◆ **Assigned task**
Your reply should restate the lines from the top of the entries through the line containing "- 🌱 I mainly" word for word, with no pictures.

◆ **Given information**
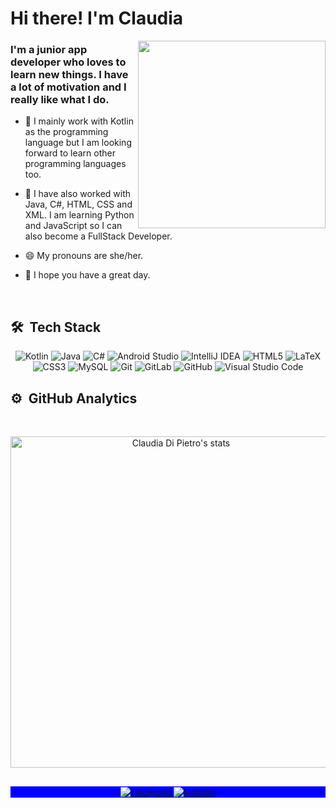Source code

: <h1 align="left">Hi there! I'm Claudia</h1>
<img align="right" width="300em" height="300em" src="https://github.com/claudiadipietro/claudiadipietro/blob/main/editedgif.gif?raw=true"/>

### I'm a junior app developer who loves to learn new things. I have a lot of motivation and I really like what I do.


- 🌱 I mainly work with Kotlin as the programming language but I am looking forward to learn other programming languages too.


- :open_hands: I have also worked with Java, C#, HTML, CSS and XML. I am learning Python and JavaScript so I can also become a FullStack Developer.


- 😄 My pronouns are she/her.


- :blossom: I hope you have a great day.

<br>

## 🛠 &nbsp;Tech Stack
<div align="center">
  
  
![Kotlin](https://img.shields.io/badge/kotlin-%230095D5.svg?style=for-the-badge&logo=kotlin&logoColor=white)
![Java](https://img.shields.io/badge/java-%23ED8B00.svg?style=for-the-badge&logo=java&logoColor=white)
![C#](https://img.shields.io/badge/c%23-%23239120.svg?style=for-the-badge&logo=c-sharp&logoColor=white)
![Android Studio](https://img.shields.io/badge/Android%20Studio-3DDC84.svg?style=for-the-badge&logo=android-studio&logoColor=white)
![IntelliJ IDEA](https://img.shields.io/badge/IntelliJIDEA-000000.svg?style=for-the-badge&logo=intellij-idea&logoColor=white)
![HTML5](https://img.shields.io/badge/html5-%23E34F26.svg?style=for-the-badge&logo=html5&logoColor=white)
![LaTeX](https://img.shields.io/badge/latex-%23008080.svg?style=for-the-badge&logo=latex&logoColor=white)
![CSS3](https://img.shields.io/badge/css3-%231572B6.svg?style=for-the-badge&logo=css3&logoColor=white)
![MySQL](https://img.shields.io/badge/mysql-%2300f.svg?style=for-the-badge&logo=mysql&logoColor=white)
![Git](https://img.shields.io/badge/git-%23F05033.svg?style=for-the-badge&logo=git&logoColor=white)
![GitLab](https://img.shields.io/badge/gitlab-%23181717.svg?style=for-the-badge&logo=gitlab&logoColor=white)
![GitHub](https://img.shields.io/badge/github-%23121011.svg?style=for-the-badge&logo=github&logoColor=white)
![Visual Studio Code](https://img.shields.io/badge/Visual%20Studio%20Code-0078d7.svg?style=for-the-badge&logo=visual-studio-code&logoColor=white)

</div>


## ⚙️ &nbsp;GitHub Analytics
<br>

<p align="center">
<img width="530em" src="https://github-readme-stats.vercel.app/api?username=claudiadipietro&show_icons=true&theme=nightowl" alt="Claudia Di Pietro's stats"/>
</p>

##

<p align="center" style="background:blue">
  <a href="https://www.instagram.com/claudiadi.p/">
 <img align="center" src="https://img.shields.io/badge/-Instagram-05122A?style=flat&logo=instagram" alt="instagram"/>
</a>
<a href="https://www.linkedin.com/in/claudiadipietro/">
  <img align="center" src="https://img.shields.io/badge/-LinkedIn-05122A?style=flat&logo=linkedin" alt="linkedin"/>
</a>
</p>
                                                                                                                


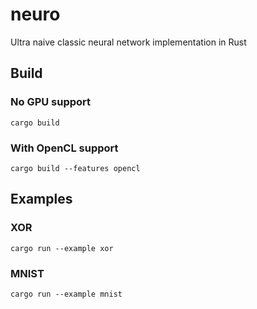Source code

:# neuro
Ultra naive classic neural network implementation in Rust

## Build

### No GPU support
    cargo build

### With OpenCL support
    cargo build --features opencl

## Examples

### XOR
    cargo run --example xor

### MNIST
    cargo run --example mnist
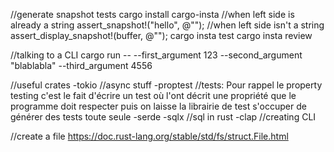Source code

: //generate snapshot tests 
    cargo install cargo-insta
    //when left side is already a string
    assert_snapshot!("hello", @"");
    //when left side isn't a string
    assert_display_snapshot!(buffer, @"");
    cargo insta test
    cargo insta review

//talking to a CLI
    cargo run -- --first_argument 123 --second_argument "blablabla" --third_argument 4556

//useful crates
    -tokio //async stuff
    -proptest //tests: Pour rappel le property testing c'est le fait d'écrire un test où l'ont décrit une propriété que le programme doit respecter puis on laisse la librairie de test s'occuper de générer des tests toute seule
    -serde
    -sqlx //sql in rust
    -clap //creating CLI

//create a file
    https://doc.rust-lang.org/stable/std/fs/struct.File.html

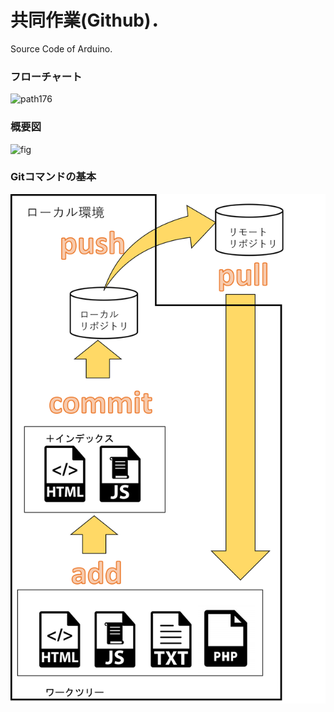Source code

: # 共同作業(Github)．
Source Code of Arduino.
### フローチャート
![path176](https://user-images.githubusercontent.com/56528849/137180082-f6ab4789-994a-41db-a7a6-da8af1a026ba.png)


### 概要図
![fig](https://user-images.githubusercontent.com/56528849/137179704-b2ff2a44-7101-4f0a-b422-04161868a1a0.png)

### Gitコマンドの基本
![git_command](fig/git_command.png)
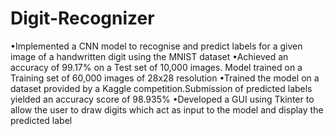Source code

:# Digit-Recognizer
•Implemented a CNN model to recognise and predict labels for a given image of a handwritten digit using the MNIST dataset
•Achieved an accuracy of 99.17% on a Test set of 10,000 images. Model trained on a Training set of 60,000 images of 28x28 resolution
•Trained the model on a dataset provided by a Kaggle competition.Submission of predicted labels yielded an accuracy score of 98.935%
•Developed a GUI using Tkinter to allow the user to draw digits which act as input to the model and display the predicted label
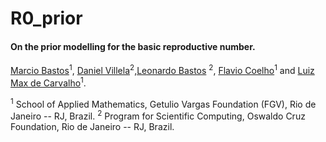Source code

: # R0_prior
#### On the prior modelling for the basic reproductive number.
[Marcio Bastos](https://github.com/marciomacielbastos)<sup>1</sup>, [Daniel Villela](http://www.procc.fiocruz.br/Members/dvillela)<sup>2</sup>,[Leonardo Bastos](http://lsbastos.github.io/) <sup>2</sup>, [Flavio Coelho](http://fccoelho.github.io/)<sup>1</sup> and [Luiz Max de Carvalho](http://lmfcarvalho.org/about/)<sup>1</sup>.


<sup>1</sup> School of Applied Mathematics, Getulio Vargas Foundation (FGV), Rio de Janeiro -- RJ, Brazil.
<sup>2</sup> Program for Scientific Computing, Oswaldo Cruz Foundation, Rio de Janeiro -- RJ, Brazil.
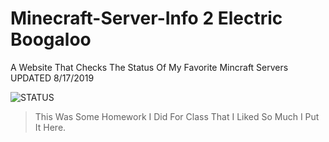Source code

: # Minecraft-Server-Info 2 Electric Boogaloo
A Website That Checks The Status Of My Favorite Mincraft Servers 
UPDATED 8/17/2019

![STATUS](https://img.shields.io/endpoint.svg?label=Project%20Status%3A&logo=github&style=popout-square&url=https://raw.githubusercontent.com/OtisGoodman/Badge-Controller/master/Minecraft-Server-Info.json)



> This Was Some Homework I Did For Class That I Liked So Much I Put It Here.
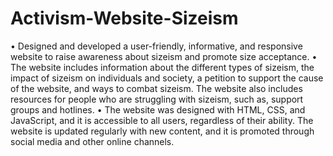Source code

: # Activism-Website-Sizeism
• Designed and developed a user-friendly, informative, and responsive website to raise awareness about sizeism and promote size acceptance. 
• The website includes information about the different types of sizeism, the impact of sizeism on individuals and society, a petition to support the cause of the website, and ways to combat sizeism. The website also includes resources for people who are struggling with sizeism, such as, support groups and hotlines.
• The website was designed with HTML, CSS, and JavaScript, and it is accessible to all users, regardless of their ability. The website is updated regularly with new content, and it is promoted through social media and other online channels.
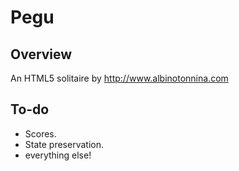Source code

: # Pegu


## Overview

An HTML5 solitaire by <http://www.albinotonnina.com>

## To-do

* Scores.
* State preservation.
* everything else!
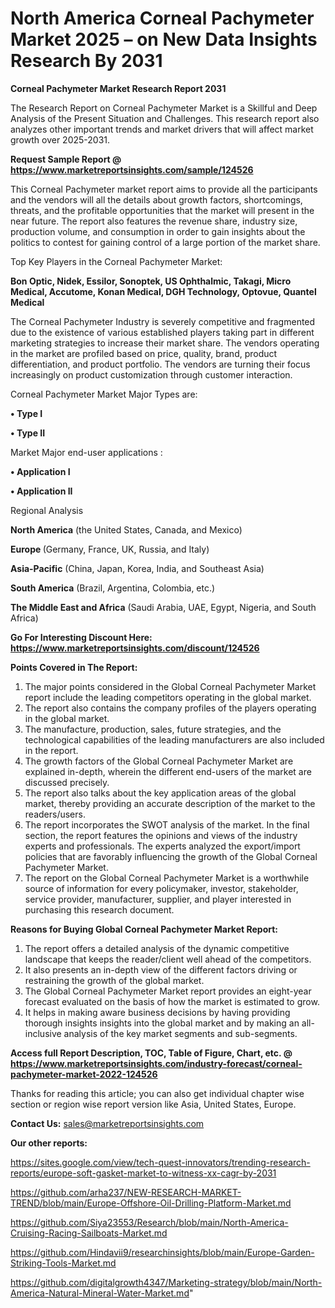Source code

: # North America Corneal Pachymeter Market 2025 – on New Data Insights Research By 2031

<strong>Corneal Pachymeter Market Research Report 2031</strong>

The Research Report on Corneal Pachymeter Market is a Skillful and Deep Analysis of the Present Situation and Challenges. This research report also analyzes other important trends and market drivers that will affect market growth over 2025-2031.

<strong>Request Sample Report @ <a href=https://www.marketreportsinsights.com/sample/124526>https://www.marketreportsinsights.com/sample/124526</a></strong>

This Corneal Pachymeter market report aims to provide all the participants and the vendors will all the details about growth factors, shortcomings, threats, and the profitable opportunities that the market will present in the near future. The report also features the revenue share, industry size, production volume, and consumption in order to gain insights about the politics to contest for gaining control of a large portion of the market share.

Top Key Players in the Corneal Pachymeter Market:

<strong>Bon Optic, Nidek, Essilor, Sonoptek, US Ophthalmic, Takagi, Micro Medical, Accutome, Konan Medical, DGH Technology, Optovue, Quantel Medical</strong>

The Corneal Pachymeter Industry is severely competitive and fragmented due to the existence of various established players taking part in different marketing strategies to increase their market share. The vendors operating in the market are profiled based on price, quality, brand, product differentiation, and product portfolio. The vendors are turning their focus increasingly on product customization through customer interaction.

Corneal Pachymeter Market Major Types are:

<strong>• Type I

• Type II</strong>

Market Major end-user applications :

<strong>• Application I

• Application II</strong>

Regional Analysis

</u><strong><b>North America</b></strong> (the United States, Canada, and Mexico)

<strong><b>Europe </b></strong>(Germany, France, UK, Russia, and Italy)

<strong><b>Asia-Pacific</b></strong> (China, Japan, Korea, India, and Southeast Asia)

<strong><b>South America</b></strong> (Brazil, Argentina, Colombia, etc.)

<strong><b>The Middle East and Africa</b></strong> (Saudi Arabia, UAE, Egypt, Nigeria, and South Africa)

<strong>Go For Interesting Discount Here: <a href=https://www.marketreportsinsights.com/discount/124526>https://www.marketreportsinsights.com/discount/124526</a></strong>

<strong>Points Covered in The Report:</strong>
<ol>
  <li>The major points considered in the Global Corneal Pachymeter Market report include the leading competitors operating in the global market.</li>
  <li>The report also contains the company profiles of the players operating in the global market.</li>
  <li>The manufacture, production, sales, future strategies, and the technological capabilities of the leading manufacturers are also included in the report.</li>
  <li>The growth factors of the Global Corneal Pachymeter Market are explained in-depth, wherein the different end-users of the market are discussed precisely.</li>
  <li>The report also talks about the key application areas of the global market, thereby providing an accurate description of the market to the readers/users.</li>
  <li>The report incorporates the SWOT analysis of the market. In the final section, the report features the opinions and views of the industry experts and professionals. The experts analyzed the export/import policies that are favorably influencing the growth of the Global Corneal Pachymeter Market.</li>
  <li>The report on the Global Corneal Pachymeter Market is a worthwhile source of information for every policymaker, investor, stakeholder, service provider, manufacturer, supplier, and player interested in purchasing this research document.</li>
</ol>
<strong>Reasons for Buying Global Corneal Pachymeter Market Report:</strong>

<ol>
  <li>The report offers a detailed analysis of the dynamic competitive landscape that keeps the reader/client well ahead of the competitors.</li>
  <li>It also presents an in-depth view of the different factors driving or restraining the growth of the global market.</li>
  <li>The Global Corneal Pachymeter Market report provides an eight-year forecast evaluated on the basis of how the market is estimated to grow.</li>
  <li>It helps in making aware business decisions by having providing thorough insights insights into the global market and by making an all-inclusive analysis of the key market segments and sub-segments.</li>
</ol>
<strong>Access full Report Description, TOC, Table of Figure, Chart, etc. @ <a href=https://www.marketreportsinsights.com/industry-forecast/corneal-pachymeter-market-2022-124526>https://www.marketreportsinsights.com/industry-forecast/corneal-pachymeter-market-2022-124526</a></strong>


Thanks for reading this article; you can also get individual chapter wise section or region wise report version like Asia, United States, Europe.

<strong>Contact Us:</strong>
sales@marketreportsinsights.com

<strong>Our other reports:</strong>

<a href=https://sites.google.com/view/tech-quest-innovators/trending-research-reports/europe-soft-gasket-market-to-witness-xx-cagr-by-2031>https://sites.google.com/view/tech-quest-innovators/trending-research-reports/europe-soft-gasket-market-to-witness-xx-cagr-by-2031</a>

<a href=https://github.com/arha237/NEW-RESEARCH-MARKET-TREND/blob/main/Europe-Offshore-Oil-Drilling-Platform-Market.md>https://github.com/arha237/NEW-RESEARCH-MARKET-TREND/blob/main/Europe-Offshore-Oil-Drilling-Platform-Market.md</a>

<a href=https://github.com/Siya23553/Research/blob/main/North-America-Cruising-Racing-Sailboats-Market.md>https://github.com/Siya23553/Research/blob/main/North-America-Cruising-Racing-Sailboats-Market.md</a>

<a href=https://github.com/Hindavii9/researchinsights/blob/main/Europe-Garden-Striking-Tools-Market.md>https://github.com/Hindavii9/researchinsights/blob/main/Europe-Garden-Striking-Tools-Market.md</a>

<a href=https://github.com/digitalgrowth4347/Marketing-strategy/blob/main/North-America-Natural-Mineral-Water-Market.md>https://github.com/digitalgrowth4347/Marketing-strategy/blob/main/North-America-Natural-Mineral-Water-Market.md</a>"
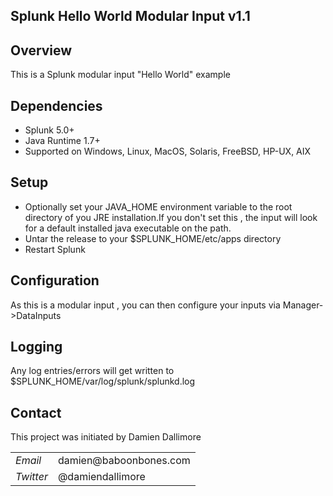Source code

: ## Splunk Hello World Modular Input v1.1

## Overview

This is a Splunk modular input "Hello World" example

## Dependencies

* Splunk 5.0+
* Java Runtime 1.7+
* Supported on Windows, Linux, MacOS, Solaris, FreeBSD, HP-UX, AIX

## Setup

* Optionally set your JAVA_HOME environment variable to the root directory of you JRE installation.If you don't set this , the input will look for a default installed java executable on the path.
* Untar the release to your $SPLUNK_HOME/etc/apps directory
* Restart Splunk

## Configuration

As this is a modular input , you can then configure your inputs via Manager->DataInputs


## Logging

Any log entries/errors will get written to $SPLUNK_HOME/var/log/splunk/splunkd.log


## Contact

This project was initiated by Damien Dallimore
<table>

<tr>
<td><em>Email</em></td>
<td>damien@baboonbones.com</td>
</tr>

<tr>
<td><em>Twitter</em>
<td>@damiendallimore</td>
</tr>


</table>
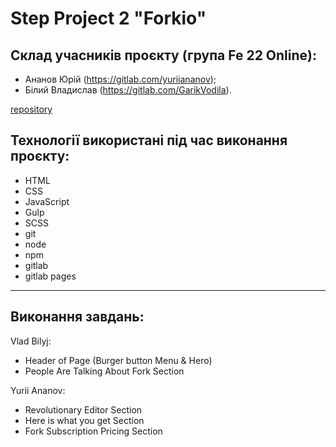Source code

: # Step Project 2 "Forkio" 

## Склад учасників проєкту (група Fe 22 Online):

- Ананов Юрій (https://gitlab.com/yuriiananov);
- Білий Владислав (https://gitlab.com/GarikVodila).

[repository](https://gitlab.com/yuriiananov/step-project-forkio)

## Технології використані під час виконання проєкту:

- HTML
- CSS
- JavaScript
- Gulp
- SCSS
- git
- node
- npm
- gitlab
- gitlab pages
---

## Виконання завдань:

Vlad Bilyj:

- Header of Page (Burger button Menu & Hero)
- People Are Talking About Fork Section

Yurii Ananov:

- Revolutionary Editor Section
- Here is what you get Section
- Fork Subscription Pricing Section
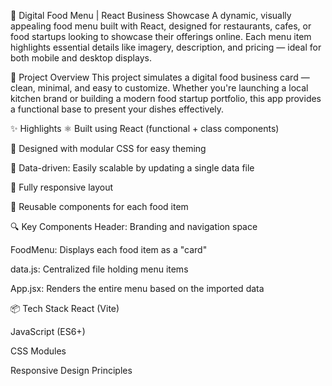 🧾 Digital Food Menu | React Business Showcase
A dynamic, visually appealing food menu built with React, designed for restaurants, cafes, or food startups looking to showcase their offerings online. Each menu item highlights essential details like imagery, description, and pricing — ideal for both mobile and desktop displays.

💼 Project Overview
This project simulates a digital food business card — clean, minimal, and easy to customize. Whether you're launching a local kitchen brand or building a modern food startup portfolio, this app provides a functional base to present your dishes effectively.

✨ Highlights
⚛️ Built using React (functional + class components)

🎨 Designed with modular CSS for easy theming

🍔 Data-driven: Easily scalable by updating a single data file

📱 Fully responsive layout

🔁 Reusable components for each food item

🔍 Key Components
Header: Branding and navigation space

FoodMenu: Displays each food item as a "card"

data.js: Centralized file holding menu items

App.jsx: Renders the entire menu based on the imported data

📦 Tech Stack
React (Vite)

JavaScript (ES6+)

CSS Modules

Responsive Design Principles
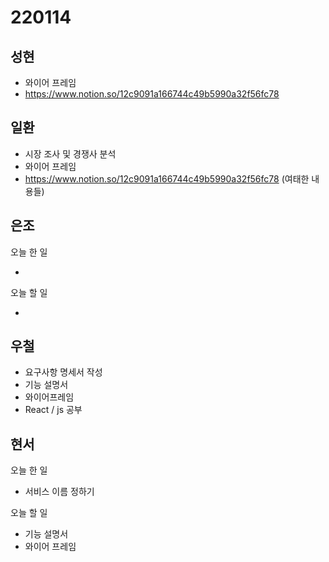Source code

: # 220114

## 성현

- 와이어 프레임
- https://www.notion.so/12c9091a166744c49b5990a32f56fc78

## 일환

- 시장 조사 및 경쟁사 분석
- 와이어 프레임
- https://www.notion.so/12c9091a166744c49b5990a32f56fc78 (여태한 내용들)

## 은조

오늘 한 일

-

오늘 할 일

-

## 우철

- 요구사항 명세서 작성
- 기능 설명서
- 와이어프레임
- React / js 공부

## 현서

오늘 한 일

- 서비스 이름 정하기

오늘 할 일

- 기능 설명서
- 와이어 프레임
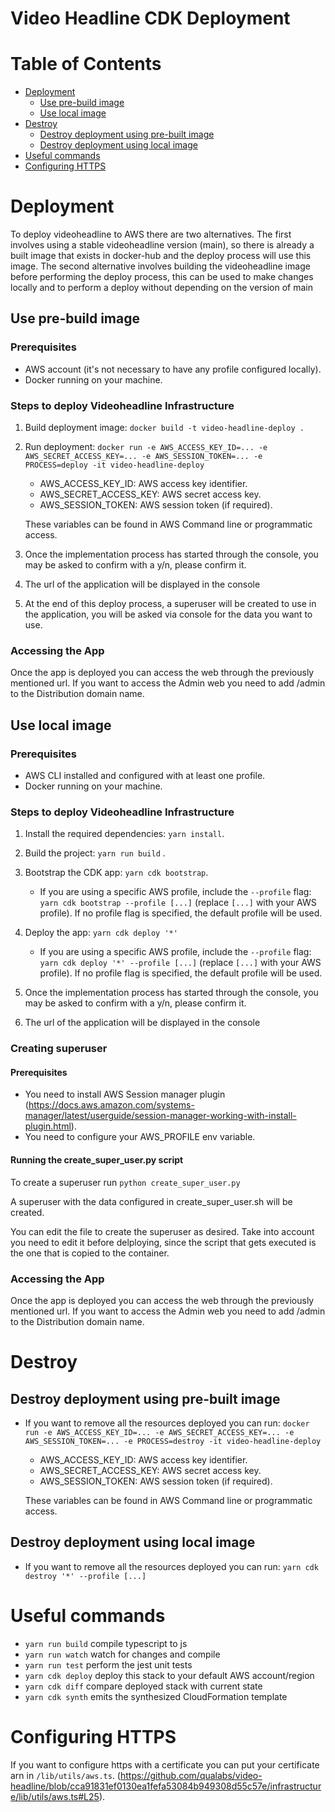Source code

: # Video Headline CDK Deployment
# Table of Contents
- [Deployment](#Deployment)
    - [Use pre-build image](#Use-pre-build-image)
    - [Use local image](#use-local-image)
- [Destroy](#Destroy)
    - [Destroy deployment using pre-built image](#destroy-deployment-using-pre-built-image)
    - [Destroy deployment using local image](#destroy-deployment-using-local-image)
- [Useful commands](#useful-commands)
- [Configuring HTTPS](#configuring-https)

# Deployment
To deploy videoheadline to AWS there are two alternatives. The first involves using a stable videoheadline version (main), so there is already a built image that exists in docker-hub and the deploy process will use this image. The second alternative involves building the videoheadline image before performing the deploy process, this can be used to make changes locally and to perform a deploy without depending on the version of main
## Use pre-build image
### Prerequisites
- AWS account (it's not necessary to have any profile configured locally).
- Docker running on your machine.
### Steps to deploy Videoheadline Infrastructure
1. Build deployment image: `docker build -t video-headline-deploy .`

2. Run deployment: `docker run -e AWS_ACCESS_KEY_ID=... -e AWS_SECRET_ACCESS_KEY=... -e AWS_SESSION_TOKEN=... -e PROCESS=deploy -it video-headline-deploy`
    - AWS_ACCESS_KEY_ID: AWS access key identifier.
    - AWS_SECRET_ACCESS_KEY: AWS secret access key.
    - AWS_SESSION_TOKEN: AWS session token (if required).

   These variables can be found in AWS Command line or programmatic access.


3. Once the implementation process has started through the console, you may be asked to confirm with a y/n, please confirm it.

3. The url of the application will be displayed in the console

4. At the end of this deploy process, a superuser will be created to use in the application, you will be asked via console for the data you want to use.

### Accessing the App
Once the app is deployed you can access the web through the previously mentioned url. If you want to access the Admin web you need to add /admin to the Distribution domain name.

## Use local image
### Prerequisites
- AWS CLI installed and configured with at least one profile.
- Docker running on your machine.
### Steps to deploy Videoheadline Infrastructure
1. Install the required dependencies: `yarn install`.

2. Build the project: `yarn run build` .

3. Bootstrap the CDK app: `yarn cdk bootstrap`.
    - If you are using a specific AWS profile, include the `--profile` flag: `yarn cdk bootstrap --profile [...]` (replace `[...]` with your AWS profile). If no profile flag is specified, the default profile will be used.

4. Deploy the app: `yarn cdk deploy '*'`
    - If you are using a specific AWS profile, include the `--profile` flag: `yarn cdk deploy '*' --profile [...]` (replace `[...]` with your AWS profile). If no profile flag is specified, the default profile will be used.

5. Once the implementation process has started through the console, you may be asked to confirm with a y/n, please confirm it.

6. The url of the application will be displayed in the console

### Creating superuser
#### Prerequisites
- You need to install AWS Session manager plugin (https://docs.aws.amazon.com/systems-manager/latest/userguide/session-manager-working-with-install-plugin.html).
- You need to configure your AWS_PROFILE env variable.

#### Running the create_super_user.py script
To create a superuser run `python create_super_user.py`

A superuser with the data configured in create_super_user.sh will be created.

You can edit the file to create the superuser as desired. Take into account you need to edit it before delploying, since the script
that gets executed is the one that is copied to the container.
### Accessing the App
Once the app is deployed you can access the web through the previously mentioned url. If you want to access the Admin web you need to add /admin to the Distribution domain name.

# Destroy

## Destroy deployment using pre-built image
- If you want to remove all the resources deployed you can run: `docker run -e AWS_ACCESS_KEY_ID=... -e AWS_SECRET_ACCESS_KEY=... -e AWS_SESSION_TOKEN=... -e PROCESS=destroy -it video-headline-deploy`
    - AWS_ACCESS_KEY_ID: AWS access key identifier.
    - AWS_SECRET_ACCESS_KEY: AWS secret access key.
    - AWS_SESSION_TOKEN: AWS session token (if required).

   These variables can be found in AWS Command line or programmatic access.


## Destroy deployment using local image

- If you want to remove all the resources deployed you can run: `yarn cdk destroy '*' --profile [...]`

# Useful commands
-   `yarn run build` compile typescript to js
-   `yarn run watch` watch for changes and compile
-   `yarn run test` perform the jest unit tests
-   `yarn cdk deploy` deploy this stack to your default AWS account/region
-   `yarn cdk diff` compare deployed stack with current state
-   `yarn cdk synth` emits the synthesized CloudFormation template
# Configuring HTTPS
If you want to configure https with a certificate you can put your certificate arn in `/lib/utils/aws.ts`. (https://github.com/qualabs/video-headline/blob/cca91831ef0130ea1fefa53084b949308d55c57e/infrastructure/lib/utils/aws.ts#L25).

◆ **Task response**
Source code

: <h1 align="left">Hi there! I'm Claudia</h1>
<img align="right" width="300em" height="300em" src="https://github.com/claudiadipietro/claudiadipietro/blob/main/editedgif.gif?raw=true"/>

### I'm a junior app developer who loves to learn new things. I have a lot of motivation and I really like what I do.


- 🌱 I mainly work with Kotlin as the programming language but I am looking forward to learn other programming languages too.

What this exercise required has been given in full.